Python String Handling
String is a sequence of characters. A character is simply a symbol. For
example, the English language has 26 characters. Computers do not deal with
characters, they deal with numbers (binary). Even though you may see characters
on your screen, internally it is stored and manipulated as a combination of 0's
and 1's. This conversion of character to a number is called encoding, and the
reverse process is decoding. ASCII and Unicode are some of the popular encoding
used.
In Python, string is a sequence of Unicode character. Unicode was
introduced to include every character in all languages and bring uniformity in
encoding.
Creating a String
Strings can be created by enclosing characters inside a single quote or
double quotes. Even triple quotes can be used in Python but generally used to
represent multiline strings and docstrings.
# all of the following are equivalent
my_string = 'Hello'
my_string = "Hello"
my_string = '''Hello'''
my_string = """Hello"""
# triple quotes string can extend multiple lines
my_string = """Hello, welcome to
the
exciting world
of string
in Python"""
Accessing Characters in a String
We can access individual characters using indexing and a range of
characters using slicing. Index starts from 0. Trying to access a character out
of index range will raise an
IndexError
.
The index must be an integer. We can't use float or other types, this will
result into TypeError
.
Python allows negative indexing for its sequences. The index of -1 refers
to the last item, -2 to the second last item and so on. We can access a range
of items in a string by using the slicing operator (colon).
>>> my_string = 'programiz'
>>> my_string[0] # 1st character
'p'
>>> my_string[-1] # last character
'z'
>>> my_string[15] # index must be in range
...
IndexError: string index out of range
>>> my_string[1.5] # index must be an integer
...
TypeError: string indices must be integers
>>> my_string[1:5] # slicing 2nd to 5th character
'rogr'
>>> my_string[5:-2] # slicing 6th to 7th character
'am'
Slicing can be best visualized by considering the index to be between the
elements as shown below. So if we want to access a range, we need the index
that will slice the portion from the string.
Changing or Deleting a String
Strings are immutable. This means that elements of a string cannot be
changed once it has been assigned. We can simply reassign different strings to
the same name.
>>> my_string = 'programiz'
>>> my_string[5] = 'a'
...
TypeError: 'str' object does not support item assignment
>>> my_string = 'Python'
>>> my_string
'Python'
We cannot delete or remove characters from a string.
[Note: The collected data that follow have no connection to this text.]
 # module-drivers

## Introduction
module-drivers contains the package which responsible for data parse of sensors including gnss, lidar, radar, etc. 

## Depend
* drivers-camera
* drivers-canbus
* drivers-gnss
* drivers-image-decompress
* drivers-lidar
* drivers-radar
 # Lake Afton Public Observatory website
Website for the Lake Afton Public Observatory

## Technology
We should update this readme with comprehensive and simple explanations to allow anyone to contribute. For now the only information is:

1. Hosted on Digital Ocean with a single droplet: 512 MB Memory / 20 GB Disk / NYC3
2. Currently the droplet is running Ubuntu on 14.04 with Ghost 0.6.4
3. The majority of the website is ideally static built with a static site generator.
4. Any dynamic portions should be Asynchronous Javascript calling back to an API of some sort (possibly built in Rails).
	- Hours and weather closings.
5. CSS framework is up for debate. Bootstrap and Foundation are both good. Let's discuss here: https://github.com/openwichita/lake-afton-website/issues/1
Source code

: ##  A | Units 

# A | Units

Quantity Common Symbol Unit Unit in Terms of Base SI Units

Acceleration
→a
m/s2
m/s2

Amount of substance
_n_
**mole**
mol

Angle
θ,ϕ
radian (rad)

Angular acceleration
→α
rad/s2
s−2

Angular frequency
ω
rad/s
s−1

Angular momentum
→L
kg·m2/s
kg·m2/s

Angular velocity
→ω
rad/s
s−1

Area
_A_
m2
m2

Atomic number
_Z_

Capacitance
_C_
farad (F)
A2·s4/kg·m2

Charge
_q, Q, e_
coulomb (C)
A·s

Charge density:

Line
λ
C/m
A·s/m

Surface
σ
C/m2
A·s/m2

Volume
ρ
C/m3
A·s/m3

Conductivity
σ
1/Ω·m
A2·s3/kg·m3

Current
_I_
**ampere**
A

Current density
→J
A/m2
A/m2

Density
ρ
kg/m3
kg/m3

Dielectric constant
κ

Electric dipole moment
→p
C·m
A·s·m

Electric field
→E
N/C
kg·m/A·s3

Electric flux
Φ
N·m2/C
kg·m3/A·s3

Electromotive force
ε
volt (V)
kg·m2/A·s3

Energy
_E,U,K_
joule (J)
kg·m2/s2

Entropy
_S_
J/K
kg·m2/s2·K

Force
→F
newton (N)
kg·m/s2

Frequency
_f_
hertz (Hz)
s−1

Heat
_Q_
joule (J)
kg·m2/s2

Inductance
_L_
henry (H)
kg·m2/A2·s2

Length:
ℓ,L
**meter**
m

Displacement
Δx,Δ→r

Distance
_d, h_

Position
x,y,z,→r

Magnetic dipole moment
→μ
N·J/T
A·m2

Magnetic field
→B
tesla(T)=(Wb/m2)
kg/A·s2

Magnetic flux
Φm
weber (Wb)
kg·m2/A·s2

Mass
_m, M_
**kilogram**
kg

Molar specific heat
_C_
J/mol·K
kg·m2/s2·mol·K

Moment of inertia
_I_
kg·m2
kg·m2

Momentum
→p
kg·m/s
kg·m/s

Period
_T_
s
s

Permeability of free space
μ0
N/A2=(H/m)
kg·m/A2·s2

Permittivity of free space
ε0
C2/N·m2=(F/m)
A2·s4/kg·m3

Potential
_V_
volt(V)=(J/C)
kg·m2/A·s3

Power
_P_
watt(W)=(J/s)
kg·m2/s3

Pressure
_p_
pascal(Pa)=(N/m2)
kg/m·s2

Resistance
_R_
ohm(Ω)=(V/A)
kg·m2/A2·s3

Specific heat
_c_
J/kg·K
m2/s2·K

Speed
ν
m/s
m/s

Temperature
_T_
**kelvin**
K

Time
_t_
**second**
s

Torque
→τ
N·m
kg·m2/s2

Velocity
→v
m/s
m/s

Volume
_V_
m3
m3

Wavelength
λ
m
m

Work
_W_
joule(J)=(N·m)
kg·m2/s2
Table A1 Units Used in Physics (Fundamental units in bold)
But deleting the
string entirely is possible using the keyword
del
.
>>> del my_string[1]
...
TypeError: 'str' object doesn't support item deletion
>>> del my_string
>>> my_string
...
NameError: name 'my_string' is not defined
Python String Operations
There are many operations that can be performed with string which makes
it one of the most used datatypes in Pyhon.
Concatenation
Joining of two or more strings into a single one is called concatenation.
The
+
operator
does this in Python. Simply writing two string literals together also
concatenates them. The *
operator can be used to repeat the
string for a given number of times. Finally, if we want to concatenate strings
in different lines, we can use parentheses.
>>> # using +
>>> 'Hello ' + 'World!'
'Hello World!'
>>> # two string literals together
>>> 'Hello ''World!'
'Hello World!'
>>> # using *
>>> 'Hello ' * 3
'Hello Hello Hello '
>>> # using parentheses
>>> s = ('Hello '
... 'World')
>>> s
'Hello World'
Iterating Through String
Using
for
loop we can iterate through a string.
Here is an example to count the number of 'l' in a string.
>>> count = 0
>>> for letter in 'Hello World':
... if(letter == 'l'):
... count += 1
...
>>> print(count,'letters found')
3 letters found
String Membership Test
We can test if a sub string exists within a string or not, using the
keyword
in
.
>>> 'a' in 'program'
True
>>> 'at' not in 'battle'
False
Built-in functions
Various built-in functions that work with sequence, works with string as
well. Some of the commonly used ones are
enumerate()
and len()
.
The enumerate()
function returns an enumerate object.
It contains the index and value of all the items in the string as pairs. This
can be useful for iteration. Similarly, len()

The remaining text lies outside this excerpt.